The project is a welcome move for the featured choreographers. Danny Tan, founder and artistic director of Odyssey Dance Theatre, says the programme gives him the privilege as a Singaporean to proudly promote original work that informs audiences of his culture, identity and passion in dance. Tan will open the quartet of dance creations with Providence. The recipient of NAC’s Young Artist Award in 2004 will depict the yearning for a lost cultural identity, as well as integrate his identity as a local Teochew and a contemporary dance practitioner. Performing solo, he will dance to Teochew opera vocals performed by Lee Sze Yau, a Young Artist Award recipient for theatre in 2000. “This work propels me to confront and challenge the notion of Asian contemporary dance in Singapore and in Asia,“ said Tan.

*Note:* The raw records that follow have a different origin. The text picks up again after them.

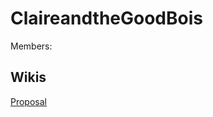 # ClaireandtheGoodBois
Members:

## Wikis
<a href="https://github.com/deco3500-2018/ClaireandtheGoodBois/wiki/Proposal">Proposal</a>
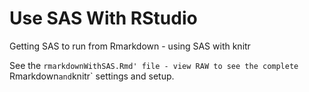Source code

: # Use SAS With RStudio

Getting SAS to run from Rmarkdown - using SAS with knitr

See the `rmarkdownWithSAS.Rmd' file - view RAW to see the complete `Rmarkdown` and `knitr` settings and setup.
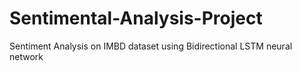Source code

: # Sentimental-Analysis-Project
Sentiment Analysis on IMBD dataset using Bidirectional LSTM neural network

Elysa Wendi, assistant artistic director of The ARTS FISSION Company, commented that Forward Moves motivated her to keep moving ahead in her choreography. In Touch-Me-Not, Wendi departs from her previous works by taking a minimalist approach and keeping the choreographic structure and external elements such as costumes and lighting to the very basic. Fashioning dance out of everyday actions, Wendi explores the poetry of daily routines and the co-existence of people in a common space, as well as the intentions behind repetitive actions. Two female dancers will perform in this piece created for three, as Wendi invites audiences to sense the existence of this third invisible dancer.
Kuik Swee Boon brings home his first choreographic creation since joining Nacho Duato’s Compañía Nacional de Danza in Spain as a principal dancer in 2002. Inspired by the stories of immigrants who risked everything they had to pursue a better life in Spain, Kuik delves into the basic human need and endless desire to seek a better life physically and spiritually in Somewhere...We hear. In this new work, Kuik also edits and mixes his own music for the first time. He commented that he is very happy to bring back what he has learnt and experienced in Spain in the past few years. “Choreographers prove their existence through their works. With Somewhere...we hear, I feel that I have presented a part of myself and proven my very own existence,” said Kuik.

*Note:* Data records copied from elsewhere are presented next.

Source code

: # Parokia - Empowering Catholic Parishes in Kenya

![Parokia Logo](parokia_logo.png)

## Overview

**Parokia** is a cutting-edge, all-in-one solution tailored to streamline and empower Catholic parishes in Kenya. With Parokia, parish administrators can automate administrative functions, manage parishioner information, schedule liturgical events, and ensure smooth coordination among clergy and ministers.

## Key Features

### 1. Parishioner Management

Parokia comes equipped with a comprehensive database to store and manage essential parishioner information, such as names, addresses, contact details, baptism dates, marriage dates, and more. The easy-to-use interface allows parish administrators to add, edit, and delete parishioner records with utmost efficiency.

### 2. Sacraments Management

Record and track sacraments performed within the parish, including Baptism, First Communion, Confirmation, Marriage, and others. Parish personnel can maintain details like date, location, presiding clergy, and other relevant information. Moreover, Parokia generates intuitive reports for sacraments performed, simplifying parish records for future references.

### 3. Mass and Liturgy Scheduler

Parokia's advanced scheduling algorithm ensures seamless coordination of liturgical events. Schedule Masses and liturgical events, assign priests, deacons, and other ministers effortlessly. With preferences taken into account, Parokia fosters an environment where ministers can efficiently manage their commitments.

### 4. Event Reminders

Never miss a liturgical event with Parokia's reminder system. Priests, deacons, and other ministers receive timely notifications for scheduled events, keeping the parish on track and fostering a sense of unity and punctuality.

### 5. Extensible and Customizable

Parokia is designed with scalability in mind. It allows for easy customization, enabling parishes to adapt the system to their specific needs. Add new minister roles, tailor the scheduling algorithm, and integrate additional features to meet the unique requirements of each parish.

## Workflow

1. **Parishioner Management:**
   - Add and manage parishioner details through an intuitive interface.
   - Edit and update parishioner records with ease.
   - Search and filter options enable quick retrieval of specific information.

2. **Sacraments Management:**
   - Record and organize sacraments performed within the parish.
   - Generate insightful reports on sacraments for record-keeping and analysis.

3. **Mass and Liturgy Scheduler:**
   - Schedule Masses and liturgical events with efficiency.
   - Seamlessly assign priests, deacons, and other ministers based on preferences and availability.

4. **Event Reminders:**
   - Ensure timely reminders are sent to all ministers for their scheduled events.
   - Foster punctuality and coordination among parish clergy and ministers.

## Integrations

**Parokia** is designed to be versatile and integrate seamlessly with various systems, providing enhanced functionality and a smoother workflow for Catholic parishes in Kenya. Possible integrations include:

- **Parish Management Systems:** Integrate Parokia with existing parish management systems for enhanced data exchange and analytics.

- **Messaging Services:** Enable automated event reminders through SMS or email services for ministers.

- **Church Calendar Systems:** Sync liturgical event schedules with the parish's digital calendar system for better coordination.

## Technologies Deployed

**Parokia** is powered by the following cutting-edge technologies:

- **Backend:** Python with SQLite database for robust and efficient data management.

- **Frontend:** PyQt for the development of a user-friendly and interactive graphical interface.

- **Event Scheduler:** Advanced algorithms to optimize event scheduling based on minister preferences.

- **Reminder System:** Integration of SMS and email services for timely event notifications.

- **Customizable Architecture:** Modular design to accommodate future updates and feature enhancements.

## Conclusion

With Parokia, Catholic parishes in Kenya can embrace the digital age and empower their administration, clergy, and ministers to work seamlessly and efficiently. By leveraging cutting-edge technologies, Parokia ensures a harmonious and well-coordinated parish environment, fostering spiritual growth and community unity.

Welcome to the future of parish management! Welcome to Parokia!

The final piece in the quartet is Standing in the Middle of Our See-Saw by Aaron Khek, founder and co-artistic director of Ah Hock and Peng Yu. Said Khek, “This platform (Forward Moves) is a fine example of sharing and pooling of resources that local dance needs. It‘s time we seriously look at alternative ways of operation other than as dance companies, for dance to thrive in the next decade in Singapore.”

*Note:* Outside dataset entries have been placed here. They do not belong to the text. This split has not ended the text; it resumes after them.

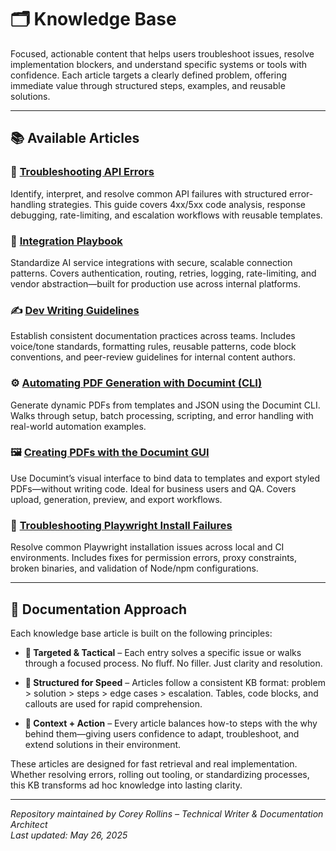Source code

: # 🗂️ Knowledge Base

Focused, actionable content that helps users troubleshoot issues, resolve implementation blockers, and understand specific systems or tools with confidence. Each article targets a clearly defined problem, offering immediate value through structured steps, examples, and reusable solutions.

---

## 📚 Available Articles

### 🔧 [Troubleshooting API Errors](https://github.com/CRollins6020/CRollins6020/blob/main/Knowledge-Base/troubleshooting-api-errors.md)  
Identify, interpret, and resolve common API failures with structured error-handling strategies. This guide covers 4xx/5xx code analysis, response debugging, rate-limiting, and escalation workflows with reusable templates.

### 🔗 [Integration Playbook](https://github.com/CRollins6020/CRollins6020/blob/main/Knowledge-Base/integration-playbook.md)  
Standardize AI service integrations with secure, scalable connection patterns. Covers authentication, routing, retries, logging, rate-limiting, and vendor abstraction—built for production use across internal platforms.

### ✍️ [Dev Writing Guidelines](https://github.com/CRollins6020/CRollins6020/blob/main/Knowledge-Base/dev-writing-guidlines.md)  
Establish consistent documentation practices across teams. Includes voice/tone standards, formatting rules, reusable patterns, code block conventions, and peer-review guidelines for internal content authors.

### ⚙️ [Automating PDF Generation with Documint (CLI)](https://github.com/CRollins6020/CRollins6020/blob/main/Knowledge-Base/automating-pdf-generation-with-documint.md)  
Generate dynamic PDFs from templates and JSON using the Documint CLI. Walks through setup, batch processing, scripting, and error handling with real-world automation examples.

### 🖼️ [Creating PDFs with the Documint GUI](https://github.com/CRollins6020/CRollins6020/blob/main/Knowledge-Base/using-documint-gui.md)  
Use Documint’s visual interface to bind data to templates and export styled PDFs—without writing code. Ideal for business users and QA. Covers upload, generation, preview, and export workflows.

### 🧪 [Troubleshooting Playwright Install Failures](https://github.com/CRollins6020/CRollins6020/blob/main/Knowledge-Base/troubleshooting-playwright-install-failures.md)  
Resolve common Playwright installation issues across local and CI environments. Includes fixes for permission errors, proxy constraints, broken binaries, and validation of Node/npm configurations.

---

## 🧠 Documentation Approach

Each knowledge base article is built on the following principles:

- **🎯 Targeted & Tactical** – Each entry solves a specific issue or walks through a focused process. No fluff. No filler. Just clarity and resolution.

- **📐 Structured for Speed** – Articles follow a consistent KB format: problem > solution > steps > edge cases > escalation. Tables, code blocks, and callouts are used for rapid comprehension.

- **🧱 Context + Action** – Every article balances how-to steps with the why behind them—giving users confidence to adapt, troubleshoot, and extend solutions in their environment.

These articles are designed for fast retrieval and real implementation. Whether resolving errors, rolling out tooling, or standardizing processes, this KB transforms ad hoc knowledge into lasting clarity.

---

*Repository maintained by Corey Rollins – Technical Writer & Documentation Architect*  
*Last updated: May 26, 2025*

The 2005 recipient of the Young Artist Award for dance stressed that the choreographic journey did not end with a single work. “Choreography is but a mere device; it takes meticulous rigor to slice and weave layers of our lives in space to make a dance,” he said. In response to audiences’ feedback that his past works were heavily melancholic, Khek promises a “sensuous duet” in his new work, in which he adopts a comedic approach to dance. Through the spatial tensions created between layers of movement, Khek, who will also be performing, seeks to address the imbalance between humanity and nature in this dance piece.
With a showcase of four contemporary choreographers in one programme, Forward Moves provides audiences the rare opportunity to draw closer to these talented Singapore choreographers, and join them in their exploration of complex yet heartfelt realities and sensualities.